Jan 192010
Authors: Aaron Hedge

In the 1960s, Ray Chamberlain played a small role in a proposed initiative to intentionally cover the Arctic ice cap in black soot and divert arctic rivers to slow what scientists were saying was a troubling trend of global cooling.

Scientists had for years predicted that the farming season would grow shorter, resulting in famine, and the world would slip into a minor ice age.

The idea behind the project was that the black soot would draw more sunlight, melting the polar ice cap, which, as evidenced since by an overwhelming number of scientific projects there, is now diminishing at an alarming rate.

With the newest trends in climate change being quite the opposite from those of that time, Chamberlain, who led the CSU System through the turbulent 1960s and 1970s, says if such drastic measures had been approved, the world would be in much worse shape than it is now.

“It has probably taken at least a decade to begin to assess that it probably was a mistake,” said Chamberlain, 80, last week in a conference room in CSU’s Administration Building. “Obviously, the uncertainties were so huge that nothing was done, fortunately.”

The idea that plans that seem good at one point might have disastrous implications down the road doesn’t just apply to scientific community. Policy measures that have been implemented in Colorado since Chamberlain’s long tenure as a CSU professor and administrator have created what many say is an unhealthy political climate here.

Good intentions and unintended consequences

A black and white photograph in a book that documents the entire history of CSU until the mid 1970s shows Chamberlain as a graduate student working with two men in tweed suits. It’s not obvious in the image precisely what they are doing, but Chamberlain, wearing a white T-shirt tucked into belted trousers, is pointing energetically at something.

Since then, it’s clear that his active life has taken a toll.
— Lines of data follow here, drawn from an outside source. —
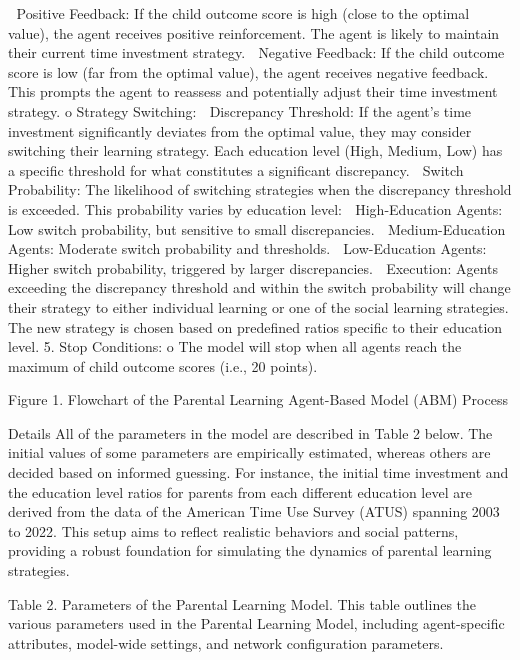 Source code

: 	Positive Feedback: If the child outcome score is high (close to the optimal value), the agent receives positive reinforcement. The agent is likely to maintain their current time investment strategy.
	Negative Feedback: If the child outcome score is low (far from the optimal value), the agent receives negative feedback. This prompts the agent to reassess and potentially adjust their time investment strategy.
o	Strategy Switching:
	Discrepancy Threshold: If the agent's time investment significantly deviates from the optimal value, they may consider switching their learning strategy. Each education level (High, Medium, Low) has a specific threshold for what constitutes a significant discrepancy.
	Switch Probability: The likelihood of switching strategies when the discrepancy threshold is exceeded. This probability varies by education level:
	High-Education Agents: Low switch probability, but sensitive to small discrepancies.
	Medium-Education Agents: Moderate switch probability and thresholds.
	Low-Education Agents: Higher switch probability, triggered by larger discrepancies.
	Execution: Agents exceeding the discrepancy threshold and within the switch probability will change their strategy to either individual learning or one of the social learning strategies. The new strategy is chosen based on predefined ratios specific to their education level.
5.	Stop Conditions:
o	The model will stop when all agents reach the maximum of child outcome scores (i.e., 20 points).

 
Figure 1. Flowchart of the Parental Learning Agent-Based Model (ABM) Process

Details
All of the parameters in the model are described in Table 2 below. The initial values of some parameters are empirically estimated, whereas others are decided based on informed guessing. For instance, the initial time investment and the education level ratios for parents from each different education level are derived from the data of the American Time Use Survey (ATUS) spanning 2003 to 2022. This setup aims to reflect realistic behaviors and social patterns, providing a robust foundation for simulating the dynamics of parental learning strategies. 
 
Table 2. Parameters of the Parental Learning Model. This table outlines the various parameters used in the Parental Learning Model, including agent-specific attributes, model-wide settings, and network configuration parameters. 
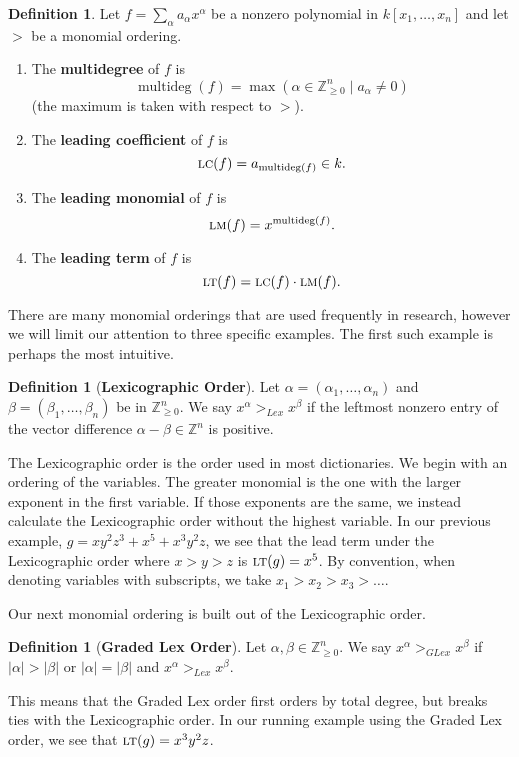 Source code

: \documentclass[MS, xcolor=dvipsnames]{wfuthesis}
\def\bZ{\mathbb{Z}}
\newcommand{\LT}{\ensuremath{\text{\sc lt}}}
\newcommand{\LM}{\ensuremath{\text{\sc lm}}}
\newcommand{\LC}{\ensuremath{\text{\sc lc}}}
\DeclareMathOperator{\multideg}{multideg}
\theoremstyle{definition}
\newtheorem{definition}[theorem]{Definition}
\begin{document}
\begin{definition}
  Let $f = \sum_\alpha a_\alpha x^\alpha$ be a nonzero polynomial in $k[x_1,\dots,x_n]$ and let $>$ be a monomial ordering.
  \begin{enumerate}[label=(\roman*)]
    \item The \textbf{multidegree} of $f$ is
    \[ \multideg(f) = \max(\alpha \in \bZ_{\ge0}^n \mid a_\alpha \ne 0) \]
    (the maximum is taken with respect to $>$).
    \item The \textbf{leading coefficient} of $f$ is
    \[ \LC(f) = a_{\multideg(f)} \in k. \]
    \item The \textbf{leading monomial} of $f$ is
    \[ \LM(f) = x^{\multideg(f)}. \]
    \item The \textbf{leading term} of $f$ is
    \[ \LT(f) = \LC(f) \cdot \LM(f). \]
  \end{enumerate}
\end{definition}
There are many monomial orderings that are used frequently in research, however we will limit our attention to three specific examples. The first such example is perhaps the most intuitive.
\begin{definition}[\bf Lexicographic Order]
  Let $\alpha = (\alpha_1, \dots, \alpha_n)$ and $\beta = (\beta_1,\dots,\beta_n)$ be in $\bZ_{\ge0}^n$. We say $x^\alpha >_{Lex} x^\beta$ if the leftmost nonzero entry of the vector difference $\alpha - \beta \in \bZ^n$ is positive.
\end{definition}
The Lexicographic order is the order used in most dictionaries. We begin with an ordering of the variables. The greater monomial is the one with the larger exponent in the first variable. If those exponents are the same, we instead calculate the Lexicographic order without the highest variable. In our previous example, $g = xy^2z^3 + x^5 + x^3y^2z$, we see that the lead term under the Lexicographic order where $x>y>z$ is $\LT(g)=x^5$. By convention, when denoting variables with subscripts, we take $x_1 > x_2 > x_3 > \dots$. \par
Our next monomial ordering is built out of the Lexicographic order.
\begin{definition}[\bf Graded Lex Order]
  Let $\alpha,\beta \in \bZ_{\ge0}^n$. We say $x^\alpha >_{GLex} x^\beta$ if $|\alpha| > |\beta|$ or $|\alpha|=|\beta|$ and $x^\alpha >_{Lex} x^\beta$.
\end{definition}
This means that the Graded Lex order first orders by total degree, but breaks ties with the Lexicographic order. In our running example using the Graded Lex order, we see that $\LT(g)=x^3y^2z$. \par
\end{document}
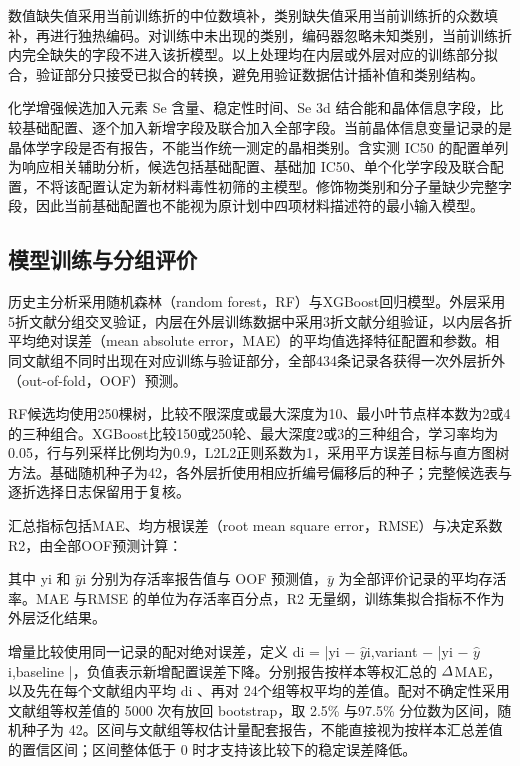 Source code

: 数值缺失值采用当前训练折的中位数填补，类别缺失值采用当前训练折的众数填补，再进行独热编码。对训练中未出现的类别，编码器忽略未知类别，当前训练折内完全缺失的字段不进入该折模型。以上处理均在内层或外层对应的训练部分拟合，验证部分只接受已拟合的转换，避免用验证数据估计插补值和类别结构。

化学增强候选加入元素 Se 含量、稳定性时间、Se 3d 结合能和晶体信息字段，比较基础配置、逐个加入新增字段及联合加入全部字段。当前晶体信息变量记录的是晶体学字段是否有报告，不能当作统一测定的晶相类别。含实测 IC50 的配置单列为响应相关辅助分析，候选包括基础配置、基础加 IC50、单个化学字段及联合配置，不将该配置认定为新材料毒性初筛的主模型。修饰物类别和分子量缺少完整字段，因此当前基础配置也不能视为原计划中四项材料描述符的最小输入模型。

\subsection{模型训练与分组评价}

历史主分析采用随机森林（random forest，RF）\cite{breiman2001random}与XGBoost\cite{chen2016xgboost}回归模型。外层采用5折文献分组交叉验证，内层在外层训练数据中采用3折文献分组验证，以内层各折平均绝对误差（mean absolute error，MAE）的平均值选择特征配置和参数。相同文献组不同时出现在对应训练与验证部分，全部434条记录各获得一次外层折外（out-of-fold，OOF）预测。

RF候选均使用250棵树，比较不限深度或最大深度为10、最小叶节点样本数为2或4的三种组合。XGBoost比较150或250轮、最大深度2或3的三种组合，学习率均为0.05，行与列采样比例均为0.9，L2L2\hspace{0pt}正则系数为1，采用平方误差目标与直方图树方法。基础随机种子为42，各外层折使用相应折编号偏移后的种子；完整候选表与逐折选择日志保留用于复核。

汇总指标包括MAE、均方根误差（root mean square error，RMSE）与决定系数\nobreakspace{}R2，由全部OOF预测计算：

其中 yi 和 \ensuremath{\hat{y}}i 分别为存活率报告值与 OOF 预测值，\ensuremath{\bar{y}} 为全部评价记录的平均存活率。MAE 与RMSE 的单位为存活率百分点，R2 无量纲，训练集拟合指标不作为外层泛化结果。

增量比较使用同一记录的配对绝对误差，定义 di = |yi \ensuremath{\mathord{-}} \ensuremath{\hat{y}}i,variant \ensuremath{\mathord{-}} |yi \ensuremath{\mathord{-}} \ensuremath{\hat{y}}i,baseline |，负值表示新增配置误差下降。分别报告按样本等权汇总的 \ensuremath{\mathnormal{\Delta}}MAE，以及先在每个文献组内平均 di 、再对 24个组等权平均的差值。配对不确定性采用文献组等权差值的 5000 次有放回 bootstrap，取 2.5\% 与97.5\% 分位数为区间，随机种子为 42。区间与文献组等权估计量配套报告，不能直接视为按样本汇总差值的置信区间；区间整体低于 0 时才支持该比较下的稳定误差降低。

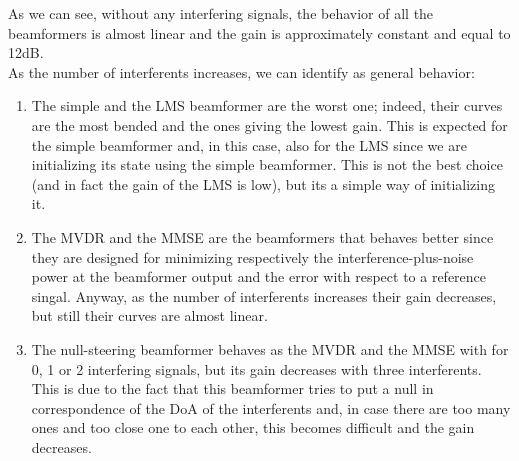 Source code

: As we can see, without any interfering signals, the behavior of all the beamformers is almost linear and the gain is 
approximately constant and equal to 12dB.\\ 
As the number of interferents increases, we can identify as general behavior:

\begin{enumerate}
    \item The simple and the LMS beamformer are the worst one; indeed, their curves are the most bended and the 
            ones giving the lowest gain. This is expected for the simple beamformer and, in this case, also for the LMS
            since we are initializing its state using the simple beamformer. This is not the best choice (and
            in fact the gain of the LMS is low), but its a simple way of initializing it.
    \item The MVDR and the MMSE are the beamformers that behaves better since they are designed for minimizing respectively the 
            interference-plus-noise power at the beamformer output and the error with respect to a reference singal. Anyway, as 
            the number of interferents increases their gain decreases, but still their curves are almost linear. 
    \item The null-steering beamformer behaves as the MVDR and the MMSE with for 0, 1 or 2 interfering signals, but its gain
            decreases with three interferents. This is due to the fact that this beamformer tries to put a null in correspondence
            of the DoA of the interferents and, in case there are too many ones and too close one to each other, this becomes 
            difficult and the gain decreases.
\end{enumerate} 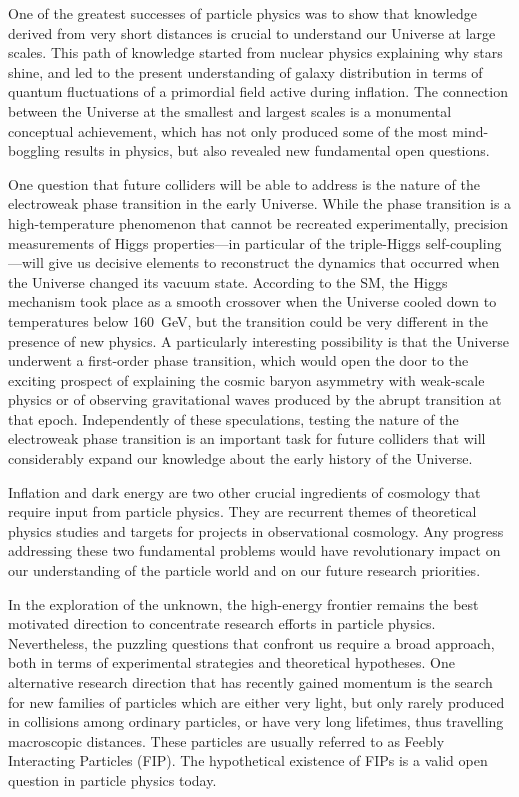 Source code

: \documentclass[../report.tex]{subfiles}
\begin{document}
\smallskip
\noindent
One of the greatest successes of particle physics was to show that knowledge derived from very short distances is crucial to understand our Universe at large scales. This path of knowledge started from nuclear physics explaining why stars shine,  and led to the present understanding of galaxy distribution in terms of quantum fluctuations of a primordial field active during inflation. The connection between the Universe at the smallest and largest scales is a monumental conceptual achievement, which has not only produced some of the most mind-boggling results in physics, but also revealed new fundamental open questions. 

One question that future colliders will be able to address is the nature of the electroweak phase transition in the early Universe. While the phase transition is a high-temperature phenomenon that cannot be recreated experimentally, precision measurements of Higgs properties---in particular of the triple-Higgs self-coupling---will give us decisive elements to reconstruct the dynamics that occurred when the Universe changed its vacuum state. According to the SM, the Higgs mechanism took place as a smooth crossover when the Universe cooled down to temperatures below 160~GeV, but the transition could be very different in the presence of new physics. A particularly interesting possibility is that the Universe underwent a first-order phase transition, which would open the door to the exciting prospect of explaining the cosmic baryon asymmetry with weak-scale physics or of observing gravitational waves produced by the abrupt transition at that epoch. Independently of these speculations, testing the nature of the electroweak phase transition is an important task for future colliders that will considerably expand our knowledge about the early history of the Universe.

Inflation and dark energy are two other crucial ingredients of cosmology that require input from particle physics. They are recurrent themes of theoretical physics studies and targets for projects in observational cosmology. Any progress addressing these two fundamental problems would have revolutionary impact on our understanding of the particle world and on our future research priorities. 

\medskip
{}

\smallskip
\noindent
 In the exploration of the unknown, the high-energy frontier remains the best motivated direction to concentrate research efforts in particle physics. Nevertheless, the puzzling questions that confront us require a broad approach, both in terms of experimental strategies and theoretical hypotheses. One alternative research direction that has recently gained momentum is the search for new families of particles which are either very light, but only rarely produced in collisions among ordinary particles, or have very long lifetimes, thus travelling macroscopic distances. These particles are usually referred to as Feebly Interacting Particles (FIP). The hypothetical existence of FIPs is a valid open question in particle physics today.
\end{document}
His hands are cracked and weathered by decades of wilderness expeditions from the Arctic to the Equator. The flesh on his neck is a little looser than it used to be. The edges of his eyelids are red.

But somehow, he doesn’t look tired. His grayish blue eyes are clear and intelligent. His style of speech is slow and refined from working on more than 100 advisory committees for various projects, some with Nobel Prize winners.

His work on the large number of scientific and political initiatives has taught him many things, but one of the most important is that when uncertainty looms, restraint may be the best mode of action.

Some of the people he frequently conversed with for these activities thought and rethought paths to success.

That hasn’t been the general mode of operations, though, for the state of Colorado over the last three decades.
During Chamberlain’s leadership at CSU, Colorado was a middle-of-road state in terms of its taxing policies and funding allocations for its public programs.

“We were not a runaway tax and spend state,” said CSU political science professor John Straayer in a recent interview.
But since Chamberlain left the president’s office in 1979, Colorado’s constitution has become a bit of a mess.

A number of constitutional amendments and statutory rules have been implemented, some requiring state leaders to generate less taxes and others requiring the same people to spend more taxes. And in the two economic downturns of the last decade, the state has become increasingly hampered in funding its public programs.

It’s quite the pickle. You might say that, much like the black carbon would have melted the Arctic, the conflicting policy initiatives have melted Colorado’s ability to fund itself.

“We need to modernize our constitution and remove the conflicts in it as well as remove some of things that restrict the capacity of the legislature to make decision in an appropriate manner given the circumstances of the time,” Chamberlain said.

Regardless of what would have happened in alternative scenarios, Chamberlain, a long-time advocate for state programs that are not mandated to grow like transportation and higher education, says the state is stuck in the thick of the conundrum, and it may be a long walk out.

CSU System chancellor Joe Blake, Pueblo president Joe Garcia and Fort Collins President Tony Frank, along with the entire higher education community in Colorado, face a steep uphill battle in winning the hearts of the voters, but many, including Chamberlain, remain confident in them.

But as the interview in the Administration Building conference room wound down, he stressed the leadership in the CSU System is top-notch.

“I really believe that … Joe Blake, Joe Garcia and Tony (Frank) that these two campuses making up Colorado State University … constitute a leadership that we’re very, very fortunate to have,” he said.